Uno degli strumenti indicati per affrontare il problema è il potenziamento della contrattazione di secondo livello. Mentre il contratto nazionale permette ai lavoratori di recuperare il potere d’acquisto perso durante la vigenza del contratto, esso non garantisce una redistribuzione diretta della ricchezza aggiuntiva prodotta dalle aziende.
Le proposte per un’economia più equa
L’obiettivo della Filca-Cisl è quello di promuovere un modello di partecipazione aziendale che consenta ai lavoratori di condividere i benefici economici derivanti dall’aumento della produttività e del valore aggiunto. Attraverso la contrattazione di secondo livello, i lavoratori potrebbero accedere a premi di risultato o ad altre forme di redistribuzione legate direttamente ai profitti aziendali, contribuendo così a ridurre il divario tra capitale e lavoro.
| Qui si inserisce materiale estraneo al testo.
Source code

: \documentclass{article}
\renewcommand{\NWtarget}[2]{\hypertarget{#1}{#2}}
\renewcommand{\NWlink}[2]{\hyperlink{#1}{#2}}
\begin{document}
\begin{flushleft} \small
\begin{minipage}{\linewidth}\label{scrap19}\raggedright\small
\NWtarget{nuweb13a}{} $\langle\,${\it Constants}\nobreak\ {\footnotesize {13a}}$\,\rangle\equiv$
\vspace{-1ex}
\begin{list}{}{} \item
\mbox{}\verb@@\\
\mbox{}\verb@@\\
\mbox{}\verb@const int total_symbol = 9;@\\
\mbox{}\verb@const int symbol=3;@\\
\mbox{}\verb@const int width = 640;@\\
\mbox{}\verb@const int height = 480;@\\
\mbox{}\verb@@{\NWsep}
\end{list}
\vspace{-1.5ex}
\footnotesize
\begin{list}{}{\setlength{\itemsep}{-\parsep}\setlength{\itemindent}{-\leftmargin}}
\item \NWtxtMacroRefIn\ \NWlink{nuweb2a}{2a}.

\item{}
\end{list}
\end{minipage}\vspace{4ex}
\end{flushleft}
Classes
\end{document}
É giunto il momento che i lavoratori possano essere coinvolti nell’organizzazione del lavoro per garantire affidabili parametri di riferimento rispetto alla produttività e alla redditività delle imprese.
Visto che le aziende investono in ammodernamento e organizzazione del lavoro meno del 20% del profitto, e che i lavoratori italiani sono tra quelli a livello di Unione Europea che lavorano più ore settimanali, emerge chiaramente di chi è la responsabilità dell’attuale mancato aumento della produttività delle imprese.
In un contesto in cui la concentrazione della ricchezza continua ad aumentare, è fondamentale promuovere un dialogo sociale che riconosca il ruolo centrale dei lavoratori nella creazione di valore. Solo attraverso un equilibrio più equo tra capitale e lavoro sarà possibile costruire un sistema economico più equo.